My point is, he was eager to close the chapter for good as soon as he could.
I am surprised he did not “got rid” of Elizabeth (as in throwing her away with the Howards or what was left of the Boleyns) and stating she was not his responsability as she was not his daughter…
Sorry… I am rambling, now
I very much hope this isn’t true! In the Calendar of State Papers, Chapuys says:
“I hear that, although the heads and bodies of those executed the day before yesterday have been buried, the head of the concubine will be exposed on the bridge, at least for some time.”
But it’s possible he could have been misinformed…it would definitely be strange to NOT display the heads of the men accused with her and then do so with Anne.
All four sources, including Hall and Charles Writhosley say the men and Anne had their bodies and head buried with them. The assumed bones of George and Anne exhumed by the Victorian coronors had heads. It’s a fact that it was normal practice to spike heads but it was normally men, rarely women. Few high statue women were executed, even with the turn up in numbers under Henry Viii and the fate for women traitors was to be burnt at the stake. This was reduced to beheading in most cases but the only woman I know of whose head was spiked was that of the Holy Maid of Kent.
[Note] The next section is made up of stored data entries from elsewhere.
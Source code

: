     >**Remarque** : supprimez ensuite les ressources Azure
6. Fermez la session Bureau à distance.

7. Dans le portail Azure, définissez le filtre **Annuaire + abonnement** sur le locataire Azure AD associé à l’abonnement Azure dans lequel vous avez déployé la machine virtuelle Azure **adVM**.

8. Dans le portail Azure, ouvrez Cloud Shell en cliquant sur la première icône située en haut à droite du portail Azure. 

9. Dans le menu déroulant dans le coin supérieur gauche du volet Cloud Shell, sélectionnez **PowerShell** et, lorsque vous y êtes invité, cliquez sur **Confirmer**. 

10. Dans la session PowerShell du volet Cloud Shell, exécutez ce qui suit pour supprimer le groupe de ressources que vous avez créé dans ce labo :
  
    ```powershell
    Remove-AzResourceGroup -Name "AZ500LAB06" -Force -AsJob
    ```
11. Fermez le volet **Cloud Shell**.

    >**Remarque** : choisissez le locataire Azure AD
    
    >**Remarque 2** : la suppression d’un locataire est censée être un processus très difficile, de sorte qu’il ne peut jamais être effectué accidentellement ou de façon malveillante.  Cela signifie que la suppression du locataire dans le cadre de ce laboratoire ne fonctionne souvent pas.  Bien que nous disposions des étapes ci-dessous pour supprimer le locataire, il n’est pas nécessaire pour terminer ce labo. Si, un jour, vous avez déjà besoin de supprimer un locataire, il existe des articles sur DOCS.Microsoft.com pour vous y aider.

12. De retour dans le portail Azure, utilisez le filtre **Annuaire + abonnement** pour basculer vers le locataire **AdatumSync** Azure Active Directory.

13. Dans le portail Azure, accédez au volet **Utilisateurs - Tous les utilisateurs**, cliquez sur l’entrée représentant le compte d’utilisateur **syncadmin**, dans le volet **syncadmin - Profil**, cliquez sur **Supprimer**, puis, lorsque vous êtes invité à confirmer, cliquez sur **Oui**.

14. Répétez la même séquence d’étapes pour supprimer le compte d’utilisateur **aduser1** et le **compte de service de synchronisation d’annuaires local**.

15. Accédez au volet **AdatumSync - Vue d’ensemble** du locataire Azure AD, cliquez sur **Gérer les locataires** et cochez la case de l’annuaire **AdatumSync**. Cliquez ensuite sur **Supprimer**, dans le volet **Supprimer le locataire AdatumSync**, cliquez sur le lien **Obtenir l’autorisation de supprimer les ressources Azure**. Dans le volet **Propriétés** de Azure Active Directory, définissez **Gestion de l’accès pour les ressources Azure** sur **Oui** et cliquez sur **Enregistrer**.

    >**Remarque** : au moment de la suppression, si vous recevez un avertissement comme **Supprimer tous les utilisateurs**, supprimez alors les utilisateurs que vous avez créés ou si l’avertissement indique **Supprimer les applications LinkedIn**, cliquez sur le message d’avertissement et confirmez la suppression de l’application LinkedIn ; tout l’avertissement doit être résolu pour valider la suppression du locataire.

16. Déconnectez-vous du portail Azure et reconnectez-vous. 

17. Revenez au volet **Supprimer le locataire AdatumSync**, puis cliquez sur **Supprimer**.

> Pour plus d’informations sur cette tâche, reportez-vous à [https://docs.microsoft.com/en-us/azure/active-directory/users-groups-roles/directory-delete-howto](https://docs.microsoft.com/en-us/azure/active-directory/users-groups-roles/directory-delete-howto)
Certainly we can’t know what happened to every lower class woman accused of treason without being an expert in the subject but among the other executions we do know of, their heads were not spiked if they were female. Anne was the Queen of England. Chapyus was merely making an observation, his source here doesn’t confirm the fate of her head. We do have enough evidence, however, to say for certain that her head wasn’t placed on a spike.
That the men were also buried with their heads to me anyway says that Henry knew there was something not right with this episode and perhaps the men were innocent.